§ Work to be completed:
Output the data below in full, byte for byte. Nothing may differ.
=== Begin Enclosure ===
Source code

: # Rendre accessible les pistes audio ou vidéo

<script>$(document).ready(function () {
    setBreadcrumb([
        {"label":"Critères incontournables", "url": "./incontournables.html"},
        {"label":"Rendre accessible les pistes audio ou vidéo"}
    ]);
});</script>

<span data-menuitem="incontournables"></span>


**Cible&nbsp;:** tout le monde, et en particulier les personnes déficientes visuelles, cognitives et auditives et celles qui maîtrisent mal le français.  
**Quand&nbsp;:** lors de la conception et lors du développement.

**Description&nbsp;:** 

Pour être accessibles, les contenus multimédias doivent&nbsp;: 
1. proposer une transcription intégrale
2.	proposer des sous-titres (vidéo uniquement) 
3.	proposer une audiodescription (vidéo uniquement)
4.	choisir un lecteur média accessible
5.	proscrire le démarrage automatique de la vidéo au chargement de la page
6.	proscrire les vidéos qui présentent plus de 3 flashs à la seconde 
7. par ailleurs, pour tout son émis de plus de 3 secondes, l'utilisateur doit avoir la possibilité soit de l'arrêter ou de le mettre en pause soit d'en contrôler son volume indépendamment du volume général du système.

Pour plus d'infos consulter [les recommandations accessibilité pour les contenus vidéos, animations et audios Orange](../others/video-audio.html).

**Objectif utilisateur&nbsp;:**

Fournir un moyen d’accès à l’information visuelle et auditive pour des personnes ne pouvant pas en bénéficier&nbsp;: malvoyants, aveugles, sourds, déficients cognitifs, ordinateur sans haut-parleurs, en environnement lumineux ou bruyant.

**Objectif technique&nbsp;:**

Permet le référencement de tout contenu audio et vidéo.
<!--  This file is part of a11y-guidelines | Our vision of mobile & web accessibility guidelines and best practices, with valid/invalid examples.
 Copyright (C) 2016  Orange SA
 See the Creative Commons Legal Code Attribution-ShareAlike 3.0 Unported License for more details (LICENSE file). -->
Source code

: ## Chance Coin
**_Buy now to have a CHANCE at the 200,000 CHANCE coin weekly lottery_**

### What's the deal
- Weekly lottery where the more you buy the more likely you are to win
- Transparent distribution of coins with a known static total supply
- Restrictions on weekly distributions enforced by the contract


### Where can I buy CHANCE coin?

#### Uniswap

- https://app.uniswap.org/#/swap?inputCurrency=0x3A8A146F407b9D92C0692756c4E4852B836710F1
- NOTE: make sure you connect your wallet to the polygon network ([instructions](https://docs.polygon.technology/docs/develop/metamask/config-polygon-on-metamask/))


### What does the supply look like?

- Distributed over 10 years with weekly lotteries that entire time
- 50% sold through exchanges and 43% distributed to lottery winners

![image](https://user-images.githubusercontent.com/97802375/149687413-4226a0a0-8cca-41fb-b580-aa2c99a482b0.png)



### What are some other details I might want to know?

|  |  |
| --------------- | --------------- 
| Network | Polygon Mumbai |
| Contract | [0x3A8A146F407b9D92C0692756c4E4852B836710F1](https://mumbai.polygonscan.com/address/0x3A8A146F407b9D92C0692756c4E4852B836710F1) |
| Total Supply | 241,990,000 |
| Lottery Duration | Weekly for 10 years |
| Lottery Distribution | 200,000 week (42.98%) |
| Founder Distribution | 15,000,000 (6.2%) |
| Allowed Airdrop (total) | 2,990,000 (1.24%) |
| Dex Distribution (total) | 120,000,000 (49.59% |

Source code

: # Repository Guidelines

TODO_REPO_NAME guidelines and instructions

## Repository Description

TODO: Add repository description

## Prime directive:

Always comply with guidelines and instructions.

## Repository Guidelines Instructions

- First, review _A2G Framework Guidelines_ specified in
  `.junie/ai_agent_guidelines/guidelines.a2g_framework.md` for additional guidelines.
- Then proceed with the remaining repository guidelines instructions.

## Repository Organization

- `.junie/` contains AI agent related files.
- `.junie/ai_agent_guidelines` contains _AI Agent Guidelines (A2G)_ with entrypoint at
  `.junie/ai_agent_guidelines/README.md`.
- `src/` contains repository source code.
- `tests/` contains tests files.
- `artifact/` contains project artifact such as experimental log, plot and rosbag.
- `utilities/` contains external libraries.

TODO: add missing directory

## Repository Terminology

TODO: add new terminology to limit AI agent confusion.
=== End Enclosure ===
§ Output of the exercise:
Source code

: # Rendre accessible les pistes audio ou vidéo

<script>$(document).ready(function () {
    setBreadcrumb([
        {"label":"Critères incontournables", "url": "./incontournables.html"},
        {"label":"Rendre accessible les pistes audio ou vidéo"}
    ]);
});</script>

<span data-menuitem="incontournables"></span>


**Cible&nbsp;:** tout le monde, et en particulier les personnes déficientes visuelles, cognitives et auditives et celles qui maîtrisent mal le français.  
**Quand&nbsp;:** lors de la conception et lors du développement.

**Description&nbsp;:** 

Pour être accessibles, les contenus multimédias doivent&nbsp;: 
1. proposer une transcription intégrale
2.	proposer des sous-titres (vidéo uniquement) 
3.	proposer une audiodescription (vidéo uniquement)
4.	choisir un lecteur média accessible
5.	proscrire le démarrage automatique de la vidéo au chargement de la page
6.	proscrire les vidéos qui présentent plus de 3 flashs à la seconde 
7. par ailleurs, pour tout son émis de plus de 3 secondes, l'utilisateur doit avoir la possibilité soit de l'arrêter ou de le mettre en pause soit d'en contrôler son volume indépendamment du volume général du système.

Pour plus d'infos consulter [les recommandations accessibilité pour les contenus vidéos, animations et audios Orange](../others/video-audio.html).

**Objectif utilisateur&nbsp;:**

Fournir un moyen d’accès à l’information visuelle et auditive pour des personnes ne pouvant pas en bénéficier&nbsp;: malvoyants, aveugles, sourds, déficients cognitifs, ordinateur sans haut-parleurs, en environnement lumineux ou bruyant.

**Objectif technique&nbsp;:**

Permet le référencement de tout contenu audio et vidéo.
<!--  This file is part of a11y-guidelines | Our vision of mobile & web accessibility guidelines and best practices, with valid/invalid examples.
 Copyright (C) 2016  Orange SA
 See the Creative Commons Legal Code Attribution-ShareAlike 3.0 Unported License for more details (LICENSE file). -->
Source code

: ## Chance Coin
**_Buy now to have a CHANCE at the 200,000 CHANCE coin weekly lottery_**

### What's the deal
- Weekly lottery where the more you buy the more likely you are to win
- Transparent distribution of coins with a known static total supply
- Restrictions on weekly distributions enforced by the contract


### Where can I buy CHANCE coin?

#### Uniswap

- https://app.uniswap.org/#/swap?inputCurrency=0x3A8A146F407b9D92C0692756c4E4852B836710F1
- NOTE: make sure you connect your wallet to the polygon network ([instructions](https://docs.polygon.technology/docs/develop/metamask/config-polygon-on-metamask/))


### What does the supply look like?

- Distributed over 10 years with weekly lotteries that entire time
- 50% sold through exchanges and 43% distributed to lottery winners

![image](https://user-images.githubusercontent.com/97802375/149687413-4226a0a0-8cca-41fb-b580-aa2c99a482b0.png)



### What are some other details I might want to know?

|  |  |
| --------------- | --------------- 
| Network | Polygon Mumbai |
| Contract | [0x3A8A146F407b9D92C0692756c4E4852B836710F1](https://mumbai.polygonscan.com/address/0x3A8A146F407b9D92C0692756c4E4852B836710F1) |
| Total Supply | 241,990,000 |
| Lottery Duration | Weekly for 10 years |
| Lottery Distribution | 200,000 week (42.98%) |
| Founder Distribution | 15,000,000 (6.2%) |
| Allowed Airdrop (total) | 2,990,000 (1.24%) |
| Dex Distribution (total) | 120,000,000 (49.59% |

Source code

: # Repository Guidelines

TODO_REPO_NAME guidelines and instructions

## Repository Description

TODO: Add repository description

## Prime directive:

Always comply with guidelines and instructions.

## Repository Guidelines Instructions

- First, review _A2G Framework Guidelines_ specified in
  `.junie/ai_agent_guidelines/guidelines.a2g_framework.md` for additional guidelines.
- Then proceed with the remaining repository guidelines instructions.

## Repository Organization

- `.junie/` contains AI agent related files.
- `.junie/ai_agent_guidelines` contains _AI Agent Guidelines (A2G)_ with entrypoint at
  `.junie/ai_agent_guidelines/README.md`.
- `src/` contains repository source code.
- `tests/` contains tests files.
- `artifact/` contains project artifact such as experimental log, plot and rosbag.
- `utilities/` contains external libraries.

TODO: add missing directory

## Repository Terminology

TODO: add new terminology to limit AI agent confusion.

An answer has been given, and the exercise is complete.